# How to add multiple IPs to the jail using jail.conf



## bryn1u (Dec 19, 2018)

Hey guys,

I*'*m looking for a solution to add multiple IPs to a jail but can't find anything. I saw one thead on forum but doesn't solve my problem.
My jail configuration:

```
....
  host.hostname = proton.edu.pl;
  ip4.addr = 79.137.56.144;
  interface = em0;
...
```

I*'*m wondering how can *I* add more then one IP in jail ?
Thanks for help !


----------



## SirDice (Dec 19, 2018)

```
ip4.addr
             A list of IPv4 addresses assigned to the jail.  If this is set,
             the jail is restricted to using only these addresses.  Any
             attempts to use other addresses fail, and attempts to use
             wildcard addresses silently use the jailed address instead.  For
             IPv4 the first address given will be used as the source address
             when source address selection on unbound sockets cannot find a
             better match.  It is only possible to start multiple jails with
             the same IP address if none of the jails has more than this
             single overlapping IP address assigned to itself.
```


```
ip4.addr = "1.1.1.1,2.2.2.2"
```


----------



## bryn1u (Dec 19, 2018)

SirDice said:


> ```
> ip4.addr
> A list of IPv4 addresses assigned to the jail.  If this is set,
> the jail is restricted to using only these addresses.  Any
> ...


I read it before post here but there is a problem:

```
root@BSD:~ # jail -r Proton; jail -c Proton
Proton: removed
ifconfig: 79.137.56.144,188.165.137.101: bad value
jail: Proton: /sbin/ifconfig em0 inet 79.137.56.144,188.165.137.101 netmask 255.255.255.255 -alias: failed
ifconfig: 79.137.56.144,188.165.137.101: bad value
jail: Proton: /sbin/ifconfig em0 inet 79.137.56.144,188.165.137.101 netmask 255.255.255.255 alias: failed
root@HardenedBSD:~ # vim /etc/jail.conf
```
jail.conf

```
mount;
        host.hostname = proton.edu.pl;
        ip4.addr = "79.137.56.144,188.165.137.101";
        interface = em0;
        securelevel = 3;
```


----------



## SirDice (Dec 19, 2018)

Ah, wait.

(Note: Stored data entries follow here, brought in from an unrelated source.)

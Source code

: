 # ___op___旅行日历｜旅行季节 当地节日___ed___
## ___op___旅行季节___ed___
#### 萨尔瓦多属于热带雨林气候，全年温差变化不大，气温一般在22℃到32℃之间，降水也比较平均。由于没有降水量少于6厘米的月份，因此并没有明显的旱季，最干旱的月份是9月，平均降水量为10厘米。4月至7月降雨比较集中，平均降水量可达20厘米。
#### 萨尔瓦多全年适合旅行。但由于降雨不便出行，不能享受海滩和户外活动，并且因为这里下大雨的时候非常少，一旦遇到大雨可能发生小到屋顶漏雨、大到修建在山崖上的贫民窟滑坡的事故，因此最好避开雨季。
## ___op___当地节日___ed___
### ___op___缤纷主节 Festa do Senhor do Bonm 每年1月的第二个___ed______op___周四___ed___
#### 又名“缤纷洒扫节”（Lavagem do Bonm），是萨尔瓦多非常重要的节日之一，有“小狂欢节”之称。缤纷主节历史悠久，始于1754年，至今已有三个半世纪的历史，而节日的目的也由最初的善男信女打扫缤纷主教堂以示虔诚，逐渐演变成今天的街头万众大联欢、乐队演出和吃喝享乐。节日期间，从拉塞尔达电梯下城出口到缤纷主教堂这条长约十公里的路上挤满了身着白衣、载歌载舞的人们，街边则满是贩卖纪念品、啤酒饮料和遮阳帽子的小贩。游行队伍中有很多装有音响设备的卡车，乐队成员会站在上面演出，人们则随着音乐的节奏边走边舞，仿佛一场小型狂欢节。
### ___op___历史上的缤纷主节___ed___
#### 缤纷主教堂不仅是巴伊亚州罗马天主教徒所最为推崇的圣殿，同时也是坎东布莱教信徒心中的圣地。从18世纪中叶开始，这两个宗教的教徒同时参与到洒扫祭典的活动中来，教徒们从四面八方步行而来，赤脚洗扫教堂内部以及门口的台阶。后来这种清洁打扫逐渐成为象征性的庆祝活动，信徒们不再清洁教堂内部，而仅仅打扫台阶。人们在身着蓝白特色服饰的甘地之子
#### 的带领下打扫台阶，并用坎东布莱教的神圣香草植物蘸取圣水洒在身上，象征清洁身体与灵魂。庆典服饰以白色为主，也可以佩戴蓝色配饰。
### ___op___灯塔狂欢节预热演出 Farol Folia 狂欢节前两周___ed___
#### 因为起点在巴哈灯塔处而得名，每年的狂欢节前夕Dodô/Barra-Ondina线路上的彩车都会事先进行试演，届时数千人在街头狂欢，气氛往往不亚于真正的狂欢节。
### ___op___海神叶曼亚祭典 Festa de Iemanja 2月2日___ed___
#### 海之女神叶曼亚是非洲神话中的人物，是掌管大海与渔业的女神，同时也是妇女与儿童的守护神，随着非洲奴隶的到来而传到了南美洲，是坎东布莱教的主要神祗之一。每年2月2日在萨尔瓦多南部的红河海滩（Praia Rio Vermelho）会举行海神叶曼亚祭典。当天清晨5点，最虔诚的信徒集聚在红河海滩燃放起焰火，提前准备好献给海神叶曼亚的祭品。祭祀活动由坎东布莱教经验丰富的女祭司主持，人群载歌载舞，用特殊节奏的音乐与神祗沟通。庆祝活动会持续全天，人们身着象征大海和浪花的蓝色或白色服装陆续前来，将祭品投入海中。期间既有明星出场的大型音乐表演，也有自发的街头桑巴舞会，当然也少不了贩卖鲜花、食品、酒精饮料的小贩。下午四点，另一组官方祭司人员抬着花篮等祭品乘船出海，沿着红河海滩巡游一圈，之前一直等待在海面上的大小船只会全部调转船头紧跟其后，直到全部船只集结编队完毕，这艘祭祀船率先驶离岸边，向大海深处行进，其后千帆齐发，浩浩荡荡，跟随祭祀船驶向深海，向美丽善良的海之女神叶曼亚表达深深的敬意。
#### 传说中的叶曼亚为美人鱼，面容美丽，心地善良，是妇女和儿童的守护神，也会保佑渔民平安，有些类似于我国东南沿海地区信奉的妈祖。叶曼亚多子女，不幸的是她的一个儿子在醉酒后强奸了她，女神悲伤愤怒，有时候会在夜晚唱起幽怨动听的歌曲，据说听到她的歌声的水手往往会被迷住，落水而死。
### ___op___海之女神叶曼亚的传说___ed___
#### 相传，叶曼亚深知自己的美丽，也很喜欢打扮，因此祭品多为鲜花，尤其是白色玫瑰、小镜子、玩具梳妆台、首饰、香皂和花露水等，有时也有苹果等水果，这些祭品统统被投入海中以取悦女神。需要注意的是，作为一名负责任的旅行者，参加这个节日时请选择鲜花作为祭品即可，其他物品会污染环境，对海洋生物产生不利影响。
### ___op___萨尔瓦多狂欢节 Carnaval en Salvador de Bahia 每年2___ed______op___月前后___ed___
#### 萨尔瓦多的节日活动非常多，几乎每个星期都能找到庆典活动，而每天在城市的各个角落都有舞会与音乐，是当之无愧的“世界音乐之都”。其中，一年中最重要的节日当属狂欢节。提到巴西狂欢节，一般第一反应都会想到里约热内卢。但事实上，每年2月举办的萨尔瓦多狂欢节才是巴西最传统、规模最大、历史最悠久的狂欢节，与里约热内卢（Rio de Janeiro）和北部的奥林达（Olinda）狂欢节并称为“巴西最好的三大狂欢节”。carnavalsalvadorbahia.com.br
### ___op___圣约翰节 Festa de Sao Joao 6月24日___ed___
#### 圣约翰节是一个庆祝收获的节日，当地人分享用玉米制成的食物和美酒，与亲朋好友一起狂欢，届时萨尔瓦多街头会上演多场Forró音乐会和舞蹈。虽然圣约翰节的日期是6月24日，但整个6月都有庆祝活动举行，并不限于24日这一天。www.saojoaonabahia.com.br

Try it without the quotes. Or try += to add each IP address. According to jail.conf(5):

```
Other parameters may have more than one value.  A comma-separated list of
     values may be set in a single statement, or an existing parameter list
     may be appended to using "+=":

           ip4.addr = 10.1.1.1, 10.1.1.2, 10.1.1.3;

           ip4.addr = 10.1.1.1;
           ip4.addr += 10.1.1.2;
           ip4.addr += 10.1.1.3;
```

With the quotes the system probably takes the whole string as a single value.


----------



## bryn1u (Dec 19, 2018)

SirDice said:


> Ah, wait. Try it without the quotes. Or try += to add each IP address. According to jail.conf(5):
> 
> ```
> Other parameters may have more than one value.  A comma-separated list of
> ...


It doesnt work either.


```
host.hostname = proton.edu.pl;
        ip4.addr = 79.137.56.144;
        ip4.addr += 188.165.137.101;
        interface = em0;
        securelevel = 3;
```
Output:

```
root@HardenedBSD:~ # jail -c Proton
jail: Proton: IPv4 addresses clash
root@HardenedBSD:~ # jail -c Proton
jail: Proton: IPv4 addresses clash
root@HardenedBSD:~ # jail -c Proton
jail: Proton: IPv4 addresses clash
root@HardenedBSD:~ #
```


----------



## SirDice (Dec 19, 2018)

Ok, now it's telling you that one or more of the IP addresses is already in use by another jail.


----------



## bryn1u (Dec 19, 2018)

SirDice said:


> Ok, now it's telling you that one or more of the IP addresses is already in use by another jail.


Yep, you are right.

When i have a only ip i can run/bind 3 jails on the same ip, but when i add more than 1 ip im getting error as i mentioned. It's weird.

For 1 ip:

```
root@HardenedBSD:~ # jls
   JID  IP Address      Hostname                      Path
     1  79.137.56.144   mysql.proton.edu.pl           /jails/SQL
     2  79.137.56.144   audio.proton.edu.pl           /jails/Audio
    12  79.137.56.144   proton.edu.pl                 /jails/Proton
```


----------



## SirDice (Dec 19, 2018)

This is probably the reason:

```
It is only possible to start multiple jails with
             the same IP address if none of the jails has more than this
             single overlapping IP address assigned to itself.
```
If I read that correctly you can't add more IP addresses if you're sharing an IP address with multiple jails.


----------